Review of the providers 6/15 Patient Rights pamphlet revealed:
*"Patient Needs:
-Confidentiality: All communication and medical records related to your care are kept confidential unless the law permits or requires reporting.
-Privacy: All parts of your medical care, examination and treatment will be kept private.
-Security: All care and treatment will be provided in a safe and secure area for both you and your property."
Review of the provider's 3/2024 Virtual Monitoring policy revealed:
*"Virtual monitoring (VM) is a patient safety nursing intervention that involves remote visual monitoring of the patient by a trained virtual monitor. Monitors are a live feed and are non-recordable."
*Virtual monitoring may be indicated based on a patient's fall assessment and/or nurses' discretion:
-Patient falls, confused or impulsive patients, high fall risk, or patients previously on VM that may need re-initiation of VM.
*"Nurse educates patients/support person of VM using scripting and provides written materials.
*Privacy mode will only be utilized when staff are at bedside and can ensure patient safety.
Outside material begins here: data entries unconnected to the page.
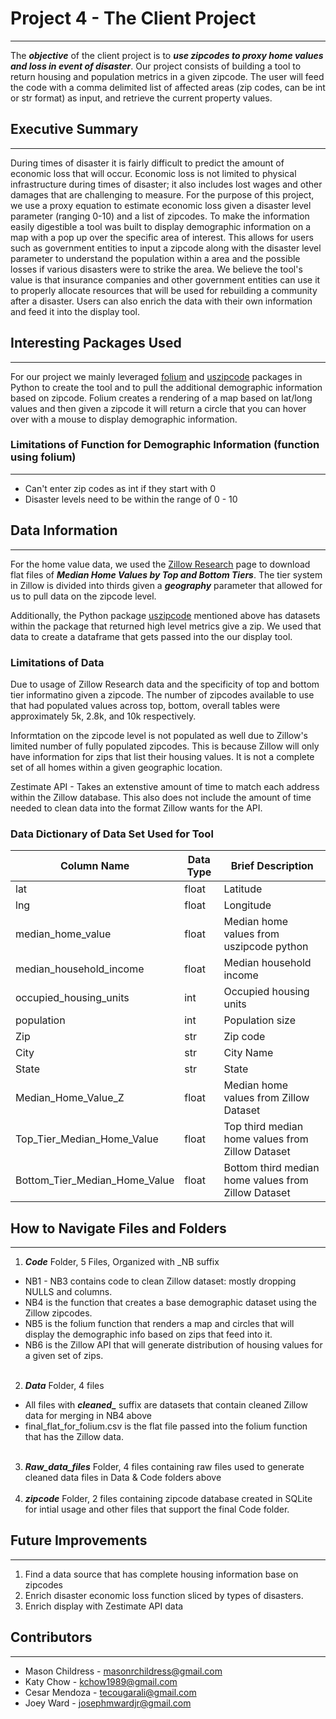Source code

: # Project 4 - The Client Project 

---
The ***objective*** of the client project is to ***use zipcodes to proxy home values and loss in event of disaster***. Our project consists of building a tool to return housing and population metrics in a given zipcode.  The user will feed the code with a comma delimited list of affected areas (zip codes, can be int or str format) as input, and retrieve the current property values.  

## Executive Summary
---
During times of disaster it is fairly difficult to predict the amount of economic loss that will occur. Economic loss is not limited to physical infrastructure during times of disaster; it also includes lost wages and other damages that are challenging to measure. For the purpose of this project, we use a proxy equation to estimate economic loss given a disaster level parameter (ranging 0-10) and a list of zipcodes. To make the information easily digestible a tool was built to display demographic information on a map with a pop up over the specific area of interest. This allows for users such as government entities to input a zipcode along with the disaster level parameter to understand the population within a area and the possible losses if various disasters were to strike the area. We believe the tool's value is that insurance companies and other government entities can use it to properly allocate resources that will be used for rebuilding a community after a disaster. Users can also enrich the data with their own information and feed it into the display tool.


## Interesting Packages Used
---
For our project we mainly leveraged [folium](https://pypi.org/project/folium/) and [uszipcode](https://pypi.org/project/uszipcode/) packages in Python to create the tool and to pull the additional demographic information based on zipcode.  Folium creates a rendering of a map based on lat/long values and then given a zipcode it will return a circle that you can hover over with a mouse to display demographic information.


### Limitations of Function for Demographic Information (function using folium)
---
 * Can't enter zip codes as int if they start with 0
 * Disaster levels need to be within the range of 0 - 10

## Data Information
---
For the home value data, we used the [Zillow Research](https://www.zillow.com/research/data/) page to download flat files of ***Median Home Values by Top and Bottom Tiers***.  The tier system in Zillow is divided into thirds given a ***geography*** parameter that allowed for us to pull data on the zipcode level.

Additionally, the Python package [uszipcode](https://pypi.org/project/uszipcode/) mentioned above has datasets within the package that returned high level metrics give a zip.  We used that data to create a dataframe that gets passed into the our display tool.

### Limitations of Data
Due to usage of Zillow Research data and the specificity of top and bottom tier informatino given a zipcode.  The number of zipcodes available to use that had populated values across top, bottom, overall tables were approximately 5k, 2.8k, and 10k respectively.  

Informtation on the zipcode level is not populated as well due to Zillow's limited number of fully populated zipcodes.  This is because Zillow will only have information for zips that list their housing values.  It is not a complete set of all homes within a given geographic location.

Zestimate API - Takes an extenstive amount of time to match each address within the Zillow database.  This also does not include the amount of time needed to clean data into the format Zillow wants for the API.   


### Data Dictionary of Data Set Used for Tool

|Column Name | Data Type | Brief Description |
|---|---|---|
|lat|float|Latitude|
|lng|float|Longitude|
|median_home_value|float|Median home values from uszipcode python|
|median_household_income|float|Median household income|
|occupied_housing_units|int|Occupied housing units|
|population|int|Population size|
|Zip|str|Zip code|
|City|str|City Name|
|State|str|State|
|Median_Home_Value_Z|float|Median home values from Zillow Dataset|
|Top_Tier_Median_Home_Value|float|Top third median home values from Zillow Dataset|
|Bottom_Tier_Median_Home_Value|float|Bottom third median home values from Zillow Dataset|

## How to Navigate Files and Folders
---
1. ***Code*** Folder, 5 Files, Organized with _NB suffix
  * NB1 - NB3 contains code to clean Zillow dataset: mostly dropping NULLS and columns.
  * NB4 is the function that creates a base demographic dataset using the Zillow zipcodes.
  * NB5 is the folium function that renders a map and circles that will display the demographic info based on zips that feed into it. 
  * NB6 is the Zillow API that will generate distribution of housing values for a given set of zips.
<br><br>

2. ***Data*** Folder, 4 files
  * All files with ***cleaned_*** suffix are datasets that contain cleaned Zillow data for merging in NB4 above
  * final_flat_for_folium.csv is the flat file passed into the folium function that has the Zillow data. 
<br><br>
3. ***Raw_data_files*** Folder, 4 files containing raw files used to generate cleaned data files in Data & Code folders above
<br><br>
4. ***zipcode*** Folder, 2 files containing zipcode database created in SQLite for intial usage and other files that support the final Code folder.  


## Future Improvements
---
1. Find a data source that has complete housing information base on zipcodes
2. Enrich disaster economic loss function sliced by types of disasters.  
3. Enrich display with Zestimate API data

## Contributors
---
 * Mason Childress - masonrchildress@gmail.com
 * Katy Chow - kchow1989@gmail.com
 * Cesar Mendoza - tecougarali@gmail.com
 * Joey Ward - josephmwardjr@gmail.com
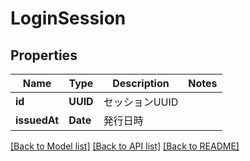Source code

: # LoginSession

## Properties
Name | Type | Description | Notes
------------ | ------------- | ------------- | -------------
**id** | **UUID** | セッションUUID | 
**issuedAt** | **Date** | 発行日時 | 

[[Back to Model list]](../README.md#documentation-for-models) [[Back to API list]](../README.md#documentation-for-api-endpoints) [[Back to README]](../README.md)


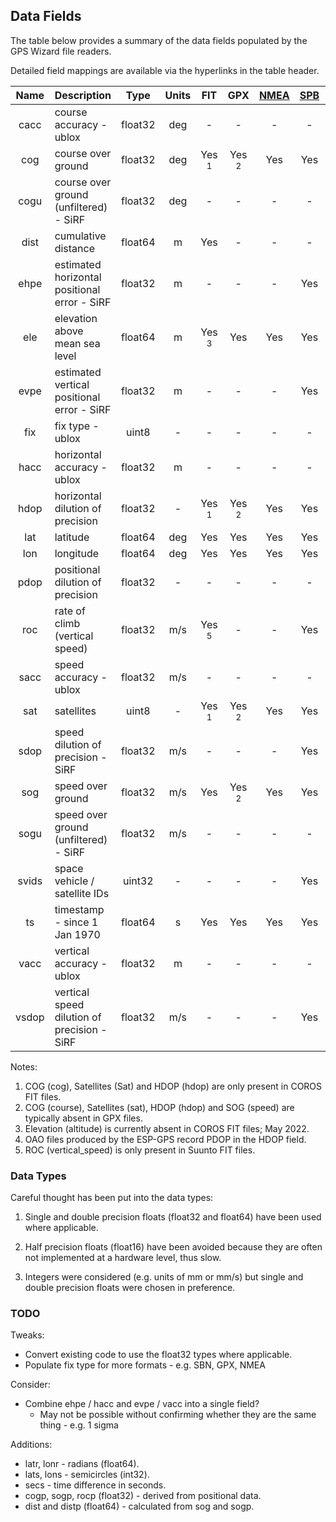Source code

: ## Data Fields

The table below provides a summary of the data fields populated by the GPS Wizard file readers.

Detailed field mappings are available via the hyperlinks in the table header.

| Name | Description                           | Type | Units   | FIT              | GPX              | [NMEA](formats/nmea.md) | [SPB](formats/sbp.md) | [SBN](formats/sbn.md) | [OAO](formats/oao.md) | [UBX](formats/ubx.md) |
| :---------: | :------------------------------------- | :-------: | :----: | :----: | :----: | :----: | :----: | :----: | :----: | :----: |
| cacc      | course accuracy - ublox               | float32 | deg | -                | -                | -    | -    | -    | Yes  | Yes  |
| cog       | course over ground                    | float32 | deg | Yes <sup>1</sup> | Yes <sup>2</sup> | Yes  | Yes  | Yes  | Yes  | Yes  |
| cogu     | course over ground (unfiltered) - SiRF | float32 | deg | -                | -                | -    | -    | Yes  | -    | -    |
| dist      | cumulative distance              | float64 | m      | Yes              | -                | -    | -    | -    | -    | -    |
| ehpe      | estimated horizontal positional error - SiRF | float32 | m      | -                | -                | -    | Yes  | Yes  | -    | -    |
| ele       | elevation above mean sea level        | float64 | m      | Yes <sup>3</sup> | Yes              | Yes  | Yes  | Yes  | Yes  | Yes  |
| evpe      | estimated vertical positional error - SiRF | float32 | m      | -                | -                | -    | Yes  | Yes  | -    | -    |
| fix       | fix type - ublox                      | uint8 | -       | -                | -                | -    | -    | -    | Yes  | Yes  |
| hacc      | horizontal accuracy - ublox           | float32 | m      | -                | -                | -    | -    | -    | Yes  | Yes  |
| hdop      | horizontal dilution of precision      | float32 | -       | Yes <sup>1</sup> | Yes <sup>2</sup> | Yes  | Yes  | Yes  | Yes <sup>4</sup> | -    |
| lat       | latitude                              | float64 | deg | Yes              | Yes              | Yes  | Yes  | Yes  | Yes  | Yes  |
| lon       | longitude                             | float64 | deg | Yes              | Yes              | Yes  | Yes  | Yes  | Yes  | Yes  |
| pdop      | positional dilution of precision      | float32 | -       | -                | -                | -    | -    | -    | Yes <sup>4</sup> | Yes  |
| roc       | rate of climb (vertical speed)      | float32 | m/s    | Yes <sup>5</sup> | -                | -    | Yes  | Yes  | -    | Yes  |
| sacc      | speed accuracy - ublox                | float32 | m/s    | -                | -                | -    | -    | -    | Yes  | Yes  |
| sat       | satellites                            | uint8 | -       | Yes <sup>1</sup> | Yes <sup>2</sup> | Yes  | Yes  | Yes  | Yes  | Yes  |
| sdop      | speed dilution of precision - SiRF    | float32 | m/s    | -                | -                | -    | Yes  | Yes  | -    | -    |
| sog       | speed over ground                     | float32 | m/s    | Yes              | Yes <sup>2</sup> | Yes  | Yes  | Yes  | Yes  | Yes  |
| sogu     | speed over ground (unfiltered) - SiRF | float32 | m/s    | -                | -                | -    | -    | Yes  | -    | -    |
| svids    | space vehicle / satellite IDs         | uint32 | -       | -                | -                | -    | Yes  | Yes  | -    | -    |
| ts | timestamp - since 1 Jan 1970 | float64 | s | Yes              | Yes              | Yes  | Yes  | Yes  | Yes  | Yes  |
| vacc      | vertical accuracy - ublox             | float32 | m      | -                | -                | -    | -    | -    | Yes  | Yes  |
| vsdop     | vertical speed dilution of precision - SiRF | float32 | m/s    | -                | -                | -    | Yes  | Yes  | -    | -    |

Notes:

1. COG (cog), Satellites (Sat) and HDOP (hdop) are only present in COROS FIT files.
2. COG (course), Satellites (sat), HDOP (hdop) and SOG (speed) are typically absent in GPX files.
3. Elevation (altitude) is currently absent in COROS FIT files; May 2022.
4. OAO files produced by the ESP-GPS record PDOP in the HDOP field.
5. ROC (vertical_speed) is only present in Suunto FIT files.



### Data Types

Careful thought has been put into the data types:

1. Single and double precision floats (float32 and float64) have been used where applicable.

2. Half precision floats (float16) have been avoided because they are often not implemented at a hardware level, thus slow.

3. Integers were considered (e.g. units of mm or mm/s) but single and double precision floats were chosen in preference.



### TODO

Tweaks:

- Convert existing code to use the float32 types where applicable.
- Populate fix type for more formats - e.g. SBN, GPX, NMEA

Consider:

- Combine ehpe / hacc and evpe / vacc into a single field?
  - May not be possible without confirming whether they are the same thing - e.g. 1 sigma

Additions:

- latr, lonr - radians (float64).
- lats, lons - semicircles (int32).
- secs - time difference in seconds.
- cogp, sogp, rocp (float32) - derived from positional data.
- dist and distp (float64) - calculated from sog and sogp.

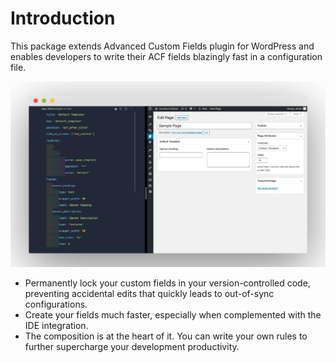 # Introduction

This package extends Advanced Custom Fields plugin for WordPress and enables developers to write their ACF fields blazingly fast in a configuration file.

![ACF Windsor](./screenshot.png)

- Permanently lock your custom fields in your version-controlled code, preventing accidental edits that quickly leads to out-of-sync configurations.
- Create your fields much faster, especially when complemented with the IDE integration.
- The composition is at the heart of it. You can write your own rules to further supercharge your development productivity.
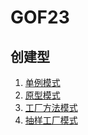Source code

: # GOF23
## 创建型
1. [单例模式](./singleton.md)
2. [原型模式](./prototype.md)
2. [工厂方法模式](./factorymethod.md)
2. [抽样工厂模式](./abstractfactory.md)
*Communication will take place between direct care provider at bedside and the virtual monitoring tech prior to the use of privacy mode.
-Privacy mode will be activated to software default or as specified by bedside staff needs."
Review of the provider's undated Virtual Monitoring/Virtual Nursing education revealed:
*"Goals:
-To reduce overall falls, reduce injury falls, reduce 1:1 in person sitters, decrease unwitnessed falls, and decrease imagine due to falls.
*Installed new cameras, speakers, and new TVs in 19 Med/Surg patient rooms.
*What?
-Virtual Monitoring Technician (VMT) 24/7.
-Able to monitor about 32 patients at a time.
*Privacy:
-In rooms where patients are being actively monitored, the virtual monitoring technician has access to the live camera feed.
-Virtual Nurses will also have access to the live camera feeds and may be monitoring rooms to provide care to the patient and to support the bedside team.
*Privacy-Talking Points for Patients:
-You may have noticed a camera and speaker in your room. On this floor/unit, we will be using this innovative technology in our patient rooms to monitor patients who are at risk of falls and to enhance patient care and to provide virtual nursing.
-This technology will be used by your virtual nurse and virtual monitor, who are members of your care team. The camera system will be on at all times to help keep you safe and well cared for.
-There is also a privacy mode that can be turned on by the trained virtual staff should you need it. In this mode, the virtual staff will not be able to see you."